Elvis is thoroughly charming as Tulsa, an American GI stationed in Germany. He takes part in a rather despicable bet as he claims he can "defrost" a sultry dancer (Juliet Prowse). He succeeds in charming her but, to his own surprise, also falls for her.
Well, the story's simple - but it sets the stage for some truly entertaining Presley songs and some knockout dancing by the charming Juliet Prowse who also gives a good performance. The film is energetically made and the usual Presley "possé" is fairly likable here.
There's no denying the fact that the "defrost" bet is very tasteless but Elvis's character sidesteps it quite nicely.
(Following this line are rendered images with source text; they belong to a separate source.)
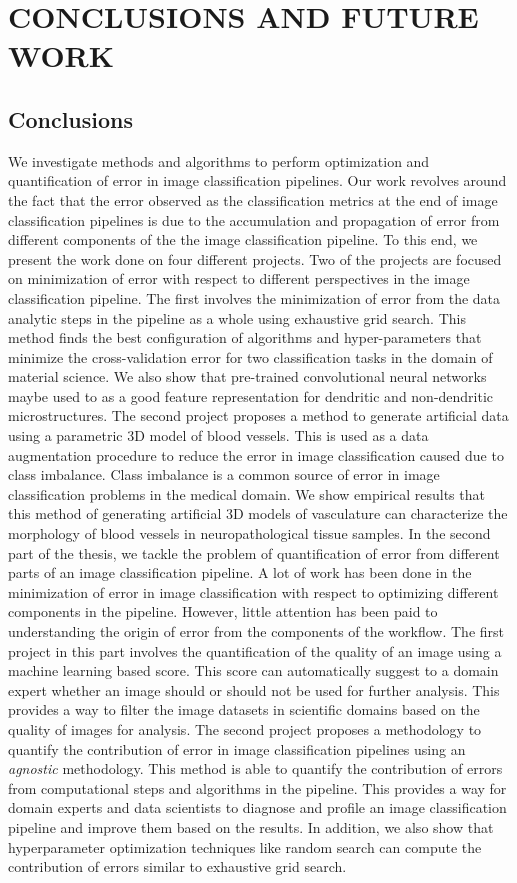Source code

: \chapter{CONCLUSIONS AND FUTURE WORK}
\label{chap:conclusions}
\section{Conclusions}
We investigate methods and algorithms to perform optimization and quantification of error in image classification pipelines. Our work revolves around the fact that the error observed as the classification metrics at the end of image classification pipelines is due to the accumulation and propagation of error from different components of the the image classification pipeline. To this end, we present the work done on four different projects. Two of the projects are focused on minimization of error with respect to different perspectives in the image classification pipeline.  
The first involves the minimization of error from the data analytic steps in the pipeline as a whole using exhaustive grid search. This method finds the best configuration of algorithms and hyper-parameters that minimize the cross-validation error for two classification tasks in the domain of material science. We also show that pre-trained convolutional neural networks maybe used to as a good feature representation for dendritic and non-dendritic microstructures. 
The second project proposes a method to generate artificial data using a parametric 3D model of blood vessels. This is used as a data augmentation procedure to reduce the error in image classification caused due to class imbalance. Class imbalance is a common source of error in image classification problems in the medical domain. We show empirical results that this method of generating artificial 3D models of vasculature can characterize the morphology of blood vessels in neuropathological tissue samples. 
In the second part of the thesis, we tackle the problem of quantification of error from different parts of an image classification pipeline. A lot of work has been done in the minimization of error in image classification with respect to optimizing different components in the pipeline. However, little attention has been paid to understanding the origin of error from the components of the workflow. 
The first project in this part involves the quantification of the quality of an image using a machine learning based score. This score can automatically suggest to a domain expert whether an image should or should not be used for further analysis. This provides a way to filter the image datasets in scientific domains based on the quality of images for analysis.
The second project proposes a methodology to quantify the contribution of error in image classification pipelines using an \textit{agnostic} methodology. This method is able to quantify the contribution of errors from computational steps and algorithms in the pipeline. This provides a way for domain experts and data scientists to diagnose and profile an image classification pipeline and improve them based on the results. In addition, we also show that hyperparameter optimization techniques like random search can compute the contribution of errors similar to exhaustive grid search.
Here Elvis plays basically the same character as in his subsequent films; a mischievous lad, wholly independent, with a surprisingly strong moral sense and prone to landing in at least one bar fight. But this is the first light-hearted Presley flick and he looks like he's enjoying himself and the songs really are top notch. "Tonight is so right for love" and "Shopping Around" are among many highlights here and it's very funny to see a guy in a bar pick "Blue Suede Shoes" on the jukebox by some rocker named Elvis Presley (and that lands him in a fight with...well, Elvis).
Although "G.I. Blues" laid the groundwork for some inferior films to come it's a very pleasant film and comes recommended to more than just hardcore Presley fans.